I have a problem with (c) of the following question:

When approaching this problem, my thought process is as follows:

• In order to sketch this function, I need to know how it behaves at key points.
• If I find $\lim\limits_{x \to a^-} f(x)$, $\lim\limits_{x \to a^+}f(x)$, and $\lim\limits_{x \to a} f(x)$, I'll have enough information to plot this function out, barring whether I'll need to find where the function crosses the x or y axes.
• If $\lim\limits_{x \to a^-} f(x)$ NOT = $\lim\limits_{x \to a^+}f(x)$, then $\lim\limits_{x \to a} f(x)$ = N/A.

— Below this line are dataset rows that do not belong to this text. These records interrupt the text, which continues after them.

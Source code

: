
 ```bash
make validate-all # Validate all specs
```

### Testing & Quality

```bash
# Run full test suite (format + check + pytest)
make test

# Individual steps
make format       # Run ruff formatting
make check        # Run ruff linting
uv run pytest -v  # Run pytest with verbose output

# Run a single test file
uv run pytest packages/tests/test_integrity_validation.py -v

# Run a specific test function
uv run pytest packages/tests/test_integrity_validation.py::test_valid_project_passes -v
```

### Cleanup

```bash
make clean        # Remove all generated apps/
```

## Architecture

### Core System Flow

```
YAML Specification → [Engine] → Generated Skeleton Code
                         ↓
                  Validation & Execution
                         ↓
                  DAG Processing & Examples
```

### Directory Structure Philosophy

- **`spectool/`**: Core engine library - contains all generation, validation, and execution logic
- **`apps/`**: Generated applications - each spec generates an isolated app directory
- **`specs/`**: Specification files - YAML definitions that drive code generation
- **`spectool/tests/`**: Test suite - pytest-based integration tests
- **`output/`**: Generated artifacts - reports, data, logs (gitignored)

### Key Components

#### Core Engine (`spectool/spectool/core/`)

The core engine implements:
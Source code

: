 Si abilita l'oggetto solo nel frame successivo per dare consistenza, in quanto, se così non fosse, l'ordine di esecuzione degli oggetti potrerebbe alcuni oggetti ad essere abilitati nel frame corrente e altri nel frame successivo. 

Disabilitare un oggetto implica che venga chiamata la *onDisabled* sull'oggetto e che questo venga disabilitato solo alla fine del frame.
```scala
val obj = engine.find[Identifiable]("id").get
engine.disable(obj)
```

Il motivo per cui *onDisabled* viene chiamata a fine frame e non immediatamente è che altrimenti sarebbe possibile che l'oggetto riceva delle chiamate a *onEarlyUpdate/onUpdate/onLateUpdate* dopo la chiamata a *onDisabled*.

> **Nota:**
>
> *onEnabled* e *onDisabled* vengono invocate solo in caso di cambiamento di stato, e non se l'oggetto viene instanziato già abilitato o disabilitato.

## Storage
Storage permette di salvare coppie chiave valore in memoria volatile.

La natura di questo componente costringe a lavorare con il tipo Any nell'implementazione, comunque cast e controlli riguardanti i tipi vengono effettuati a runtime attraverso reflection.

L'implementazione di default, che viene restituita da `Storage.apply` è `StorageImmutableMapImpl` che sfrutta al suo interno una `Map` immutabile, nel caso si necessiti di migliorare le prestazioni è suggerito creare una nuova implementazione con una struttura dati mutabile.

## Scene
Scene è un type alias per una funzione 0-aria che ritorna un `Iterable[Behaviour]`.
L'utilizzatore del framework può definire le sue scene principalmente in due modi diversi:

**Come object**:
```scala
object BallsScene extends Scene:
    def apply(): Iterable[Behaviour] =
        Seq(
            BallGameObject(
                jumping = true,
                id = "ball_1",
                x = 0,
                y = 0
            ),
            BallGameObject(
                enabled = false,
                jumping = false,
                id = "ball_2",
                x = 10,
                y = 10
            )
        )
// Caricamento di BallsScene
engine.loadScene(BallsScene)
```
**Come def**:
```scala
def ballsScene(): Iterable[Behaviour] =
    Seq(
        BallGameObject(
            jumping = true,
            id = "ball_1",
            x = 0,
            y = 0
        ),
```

In order to find $\lim\limits_{x \to a^-} f(x)$, I thought I had to set $a$ = -4 and solve, but apparently, according to the answer sheet, the limit is 0. Since I am meant to sketch out this function, it must be true that I can evaluate $\lim\limits_{x \to a^-} f(x)$ and $\lim\limits_{x \to a^+}f(x)$ without using the function plotted as a guide, but I don't know how to do this, since plugging in $-4$ doesn't seem to be right here. Why is my thinking wrong, and how do I go about this problem?

Question 2

In addition, I have another thing bothering me. This one has to do with (b). $\lim\limits_{x \to a} f(x)$ here does not exist due to the rule in my third bullet point, but upon graphing out the function, the function appears continuous and is defined at a = -6. How can both be the case?

Answer 1

Hint:

For question 1) $$ \frac{(x-4)^2}{|x-4|}=\frac{(x-4)}{|x-4|}(x-4)=[\mbox{sgn}(x-4)]\cdot(x-4)=|x-4| $$

For question 2)

we have obviously: $$ \lim_{x\to -6^+}\sqrt{x+6}+x=-6 $$ but the limit from left does not exists because the function is not defined ( for real values).

Answer 2

for a) we get $$f(x)=\frac{x-4}{x-4}=1$$ for $$x>4$$ and $$f(x)=-\frac{x-4}{x-4}=-1$$ if $$x<4$$ therefore $$\lim_{x\to 4^+}f(x)=1$$ and $$\lim_{x\to4^-}f(x)=-1$$ and the $$\lim_{x\to 4}f(x)$$ doesn't exist.

Answer 3

For $x>4$, $|x-4|=x-4$; for $x<4$, $|x-4|=-(x-4)$. Thus the function in (a) can be represented as $$ f(x)=\begin{cases} -1 & x<4 \\[4px] 1 & x>4 \end{cases} $$

The function in (c) can be rewritten using the fact that $t^2=|t|^2$: $$ f(x)=\frac{(x-4)^2}{|x-4|}=\frac{|x-4|^2}{|x-4|}=|x-4| $$ (for $x\ne4$).

The limits at $4$ can be computed easily, can't they?

The function in (b) isn't defined for $x<-6$, so you can surely consider the limit for $x\to-6^+$. Depending on the conventions used by your textbook, the limit for $x\to-6$ might be deemed non existent. Check with the definition.

How can you sketch the function in (b)? Write $y=\sqrt{x+6}+x$, so $(y-x)^2=x+6$ and $$ x^2-2xy+y^2-x-6=0 $$ This is a parabola with a sloped axis; the graph of $f$ is part of it.